Queda das ações está vinculada a perda de usuários, denúncias quanto à quebra de privacidade e falta de controle de fake news e competição da Apple, que mudou seus softwares, e de outras redes sociais, como Tik Tok
Seis razões para a queda das ações do Facebook - Crédito: Divulgação
Mark Zuckerberg – Crédito: Divulgação

Diante da tempestade perfeita de adversidades que rondam a Meta, novo nome para o Facebook,  e seu fundador Mark Zuckerberg, nenhuma é tão devastadora quanto a constatação de que o Facebook pode ter batido o teto de crescimento e daqui para frente será só declínio num processo já experimentando por redes como o Orkut. Esta é a avaliação de Ricardo Cavallini, expert em inovação e integrante da SingularityU Brazil.

“As big techs se tornaram as maiores empresas do mundo. Ainda estão num momento de serem muito amadas, mas, a partir do momento em que criaram o status quo, a tendência é de virarem vidraça. Com tudo que isso representa: questões de monopólio e abuso de poder”, analisa Cavallini.

No caso do Facebook, a primeira grande mudança foi a questão das eleições e a Cambridge Analytica, a partir da qual foi uma sequência de escândalos e tantos pedidos de desculpas que o mundo em geral está olhando para a rede social de uma maneira muito negativa. “Em 2022, não dá para esperar nada diferente nas eleições brasileiras, porque não houve nenhuma mudança estrutural relevante”, prevê o especialista da SingularityU.

Para ele, a recente queda das ações tem pelo menos de cinco a seis motivos. Em 3 de fevereiro, as ações da Meta despencaram 26%, na maior queda em um único dia, após a empresa divulgar resultados do quarto trimestre de 2021 e perspectivas abaixo do esperado. A Meta anunciou redução no número de usuários ativos diários do Facebook, em meio à maior concorrência de redes sociais rivais, como Tik Tok, o aplicativo de vídeos curtos.

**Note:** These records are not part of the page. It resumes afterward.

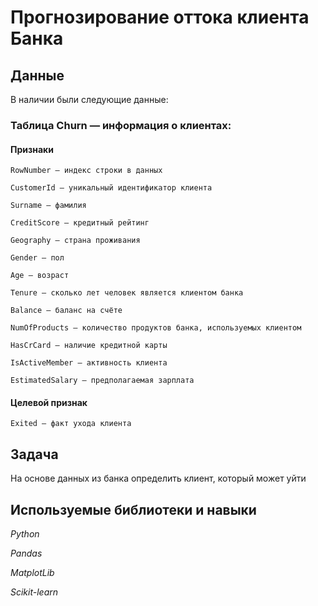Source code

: # Прогнозирование оттока клиента Банка


## Данные

В наличии были следующие данные:

### Таблица Churn — информация о клиентах:

#### Признаки
    RowNumber — индекс строки в данных

    CustomerId — уникальный идентификатор клиента

    Surname — фамилия

    CreditScore — кредитный рейтинг

    Geography — страна проживания

    Gender — пол

    Age — возраст

    Tenure — сколько лет человек является клиентом банка

    Balance — баланс на счёте

    NumOfProducts — количество продуктов банка, используемых клиентом

    HasCrCard — наличие кредитной карты

    IsActiveMember — активность клиента

    EstimatedSalary — предполагаемая зарплата

#### Целевой признак

    Exited — факт ухода клиента


## Задача

На основе данных из банка определить клиент, который может уйти

## Используемые библиотеки и навыки

*Python*

*Pandas*

*MatplotLib*

*Scikit-learn*

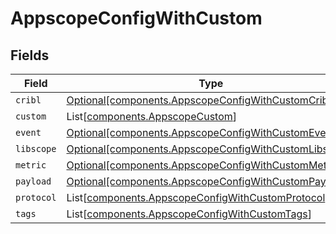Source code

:# AppscopeConfigWithCustom


## Fields

| Field                                                                                                            | Type                                                                                                             | Required                                                                                                         | Description                                                                                                      |
| ---------------------------------------------------------------------------------------------------------------- | ---------------------------------------------------------------------------------------------------------------- | ---------------------------------------------------------------------------------------------------------------- | ---------------------------------------------------------------------------------------------------------------- |
| `cribl`                                                                                                          | [Optional[components.AppscopeConfigWithCustomCribl]](../../models/shared/appscopeconfigwithcustomcribl.md)       | :heavy_minus_sign:                                                                                               | N/A                                                                                                              |
| `custom`                                                                                                         | List[[components.AppscopeCustom](../../models/shared/appscopecustom.md)]                                         | :heavy_minus_sign:                                                                                               | N/A                                                                                                              |
| `event`                                                                                                          | [Optional[components.AppscopeConfigWithCustomEvent]](../../models/shared/appscopeconfigwithcustomevent.md)       | :heavy_minus_sign:                                                                                               | N/A                                                                                                              |
| `libscope`                                                                                                       | [Optional[components.AppscopeConfigWithCustomLibscope]](../../models/shared/appscopeconfigwithcustomlibscope.md) | :heavy_minus_sign:                                                                                               | N/A                                                                                                              |
| `metric`                                                                                                         | [Optional[components.AppscopeConfigWithCustomMetric]](../../models/shared/appscopeconfigwithcustommetric.md)     | :heavy_minus_sign:                                                                                               | N/A                                                                                                              |
| `payload`                                                                                                        | [Optional[components.AppscopeConfigWithCustomPayload]](../../models/shared/appscopeconfigwithcustompayload.md)   | :heavy_minus_sign:                                                                                               | N/A                                                                                                              |
| `protocol`                                                                                                       | List[[components.AppscopeConfigWithCustomProtocol](../../models/shared/appscopeconfigwithcustomprotocol.md)]     | :heavy_minus_sign:                                                                                               | N/A                                                                                                              |
| `tags`                                                                                                           | List[[components.AppscopeConfigWithCustomTags](../../models/shared/appscopeconfigwithcustomtags.md)]             | :heavy_minus_sign:                                                                                               | N/A                                                                                                              |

A queda histórica resultou em perdas US$ 225 bilhões em valor de mercado – a maior desvalorização em uma única sessão na história da bolsa, segundo a Dow Jones Market Data.

“Ainda que a redução no número de usuários seja um percentual muito pequeno, isso é relevante porque pode significar que a empresa está deixando de crescer (o número caiu para 1,929 bilhão no quarto trimestre de 2021, em comparação com 1,930 bilhão no trimestre anterior). A Meta tem 1,9 bilhões de usuários num mundo em que há 7 bilhões de pessoas e boa parte não está na internet. O que é mais significativo não é a queda em si, mas o entendimento de alguns analistas de que ele bateu no teto”, destaca Cavallini, apontando como um outro motivo para a queda das ações.

Um dos desafios é a dificuldade de atingir o público jovem. Uma forma de equalizar isso era usar o Instagram, uma rede de jovens, mas que hoje também enfrenta questões, aponta o analista.  Houve a denúncia de que o Facebook sabia que o Instagram fazia mal para adolescentes. “Recentemente, a Meta passou a colocar o selo “Made by Facebook”, uma tentativa de melhorar a imagem do Facebook por meio da boa imagem do Instagram, mas o efeito foi contrário, contaminando a boa imagem da rede de fotos”, diz o especialista.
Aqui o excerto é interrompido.